• Dataset excerpts:

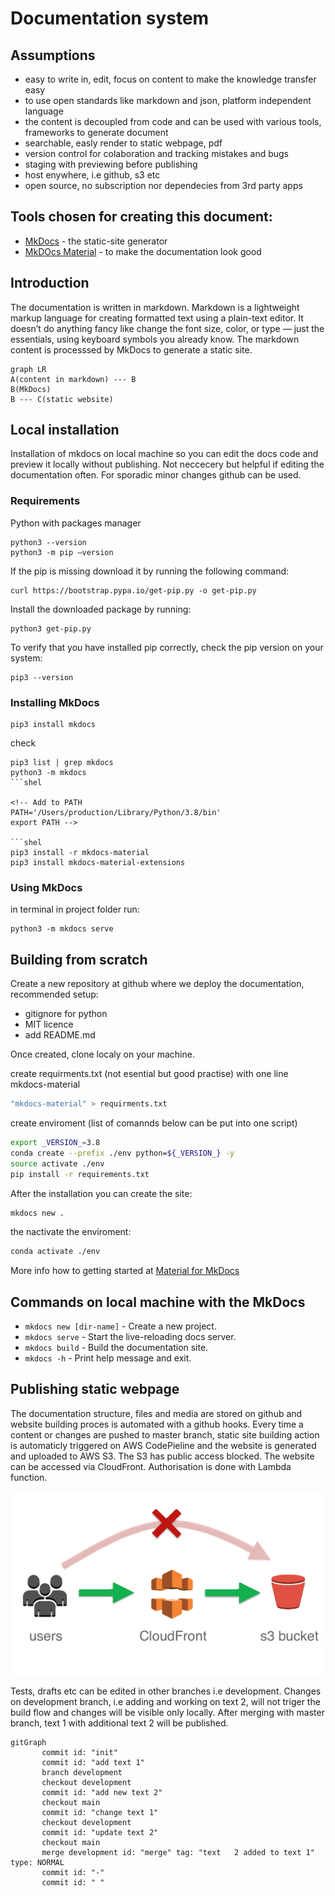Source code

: # Documentation system

## Assumptions
- easy to write in, edit, focus on content to make the knowledge transfer easy
- to use open standards like markdown and json, platform independent language
- the content is decoupled from code and can be used with various tools, frameworks to generate document
- searchable, easly render to static webpage, pdf
- version control for colaboration and tracking mistakes and bugs
- staging with previewing before publishing
- host enywhere, i.e github, s3 etc
- open source, no subscription nor dependecies from 3rd party apps

## Tools chosen for creating this document:
- [MkDocs](https://www.mkdocs.org) - the static-site generator
- [MkDOcs Material](https://squidfunk.github.io/mkdocs-material/) - to make the documentation look good
<!-- TODO add {:target="_blank"} -->

<!-- ## Todo list
- [ ] add step by step instruction to set the mkdosc + material up
- [ ] test autodeployment to s3
- [ ] copy some skycharge docs for reference
- [X] test mermaid and others adds on -->

## Introduction
The documentation is written in markdown. Markdown is a lightweight markup language for creating formatted text using a plain-text editor. It doesn’t do anything fancy like change the font size, color, or type — just the essentials, using keyboard symbols you already know. The markdown content is processsed by MkDocs to generate a static site.

<!-- TODO update aws CodePipeline -->
``` mermaid
graph LR
A(content in markdown) --- B
B(MkDocs) 
B --- C(static website)
```


## Local installation
Installation of mkdocs on local machine so you can edit the docs code and preview it locally without publishing.
Not neccecery but helpful if editing the documentation often. For sporadic minor changes github can be used.

### Requirements
Python with packages manager
```shel
python3 --version
python3 -m pip –version
```
If the pip is missing download it by running the following command:
```shel
curl https://bootstrap.pypa.io/get-pip.py -o get-pip.py
```

Install the downloaded package by running:
```shel
python3 get-pip.py
```
To verify that you have installed pip correctly, check the pip version on your system:
```shel
pip3 --version
```

### Installing MkDocs
```shel
pip3 install mkdocs
```
check
```shel
pip3 list | grep mkdocs
python3 -m mkdocs
```shel

<!-- Add to PATH
PATH='/Users/production/Library/Python/3.8/bin'
export PATH -->

```shel
pip3 install -r mkdocs-material
pip3 install mkdocs-material-extensions
```

### Using MkDocs
in terminal in project folder run:
```shel
python3 -m mkdocs serve
```

## Building from scratch

Create a new repository at github where we deploy the documentation, recommended setup: 
- gitignore for python
- MIT licence
- add README.md

Once created, clone localy on your machine.

create requirments.txt (not esential but good practise) with one line mkdocs-material
```bash
"mkdocs-material" > requirments.txt
```
create enviroment (list of comannds below can be put into one script)
```bash
export _VERSION_=3.8
conda create --prefix ./env python=${_VERSION_} -y
source activate ./env
pip install -r requirements.txt
```
After the installation you can create the site:
```bash
mkdocs new .
```
the nactivate the enviroment:
```bash
conda activate ./env
```

More info how to getting started at [Material for MkDocs](https://squidfunk.github.io/mkdocs-material/getting-started/)

## Commands on local machine with the MkDocs

* `mkdocs new [dir-name]` - Create a new project.
* `mkdocs serve` - Start the live-reloading docs server.
* `mkdocs build` - Build the documentation site.
* `mkdocs -h` - Print help message and exit.

## Publishing static webpage
The documentation structure, files and media are stored on github and website building proces is automated with a github hooks.
Every time a content or changes are pushed to master branch, static site building action is automaticly triggered on AWS CodePieline and the website is generated and uploaded to AWS S3. The S3 has public access blocked. The website can be accessed via CloudFront. Authorisation is done with Lambda function.

![an image](assets/aws-pipeline.png)

Tests, drafts etc can be edited in other branches i.e development.
Changes on development branch, i.e adding and working on text 2, will not triger the build flow and changes will be visible only locally. After merging with master branch, text 1 with additional text 2 will be published.

``` mermaid
gitGraph
       commit id: "init"
       commit id: "add text 1"
       branch development
       checkout development
       commit id: "add new text 2"
       checkout main
       commit id: "change text 1"
       checkout development
       commit id: "update text 2"
       checkout main
       merge development id: "merge" tag: "text   2 added to text 1" type: NORMAL
       commit id: "-"
       commit id: " "
```
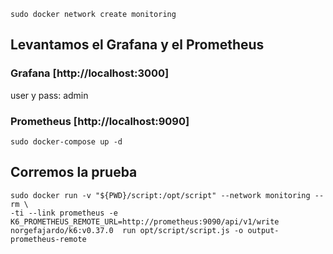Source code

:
 ```
sudo docker network create monitoring
```

## Levantamos el Grafana y el Prometheus
### Grafana [http://localhost:3000]

user y pass: admin

### Prometheus [http://localhost:9090]

```
sudo docker-compose up -d
```
## Corremos la prueba
```
sudo docker run -v "${PWD}/script:/opt/script" --network monitoring --rm \
-ti --link prometheus -e K6_PROMETHEUS_REMOTE_URL=http://prometheus:9090/api/v1/write norgefajardo/k6:v0.37.0  run opt/script/script.js -o output-prometheus-remote
```

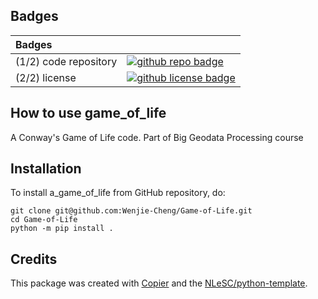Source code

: ## Badges

| Badges | |
| :-- | :--  |
| (1/2) code repository              | [![github repo badge](https://img.shields.io/badge/github-repo-000.svg?logo=github&labelColor=gray&color=blue)](https://github.com/Wenjie-Cheng/Game-of-Life) |
| (2/2) license                      | [![github license badge](https://img.shields.io/github/license/Wenjie-Cheng/Game-of-Life)](https://github.com/Wenjie-Cheng/Game-of-Life/blob/master/LICENSE) |


## How to use game_of_life

A Conway's Game of Life code. Part of Big Geodata Processing course

## Installation

To install a_game_of_life from GitHub repository, do:

```console
git clone git@github.com:Wenjie-Cheng/Game-of-Life.git
cd Game-of-Life
python -m pip install .
```


## Credits

This package was created with [Copier](https://github.com/copier-org/copier) and the [NLeSC/python-template](https://github.com/NLeSC/python-template).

• Required action:
Give back every line of the listing where the word "shields" shows up.

• Response to this task:
| (1/2) code repository              | [![github repo badge](https://img.shields.io/badge/github-repo-000.svg?logo=github&labelColor=gray&color=blue)](https://github.com/Wenjie-Cheng/Game-of-Life) |
| (2/2) license                      | [![github license badge](https://img.shields.io/github/license/Wenjie-Cheng/Game-of-Life)](https://github.com/Wenjie-Cheng/Game-of-Life/blob/master/LICENSE) |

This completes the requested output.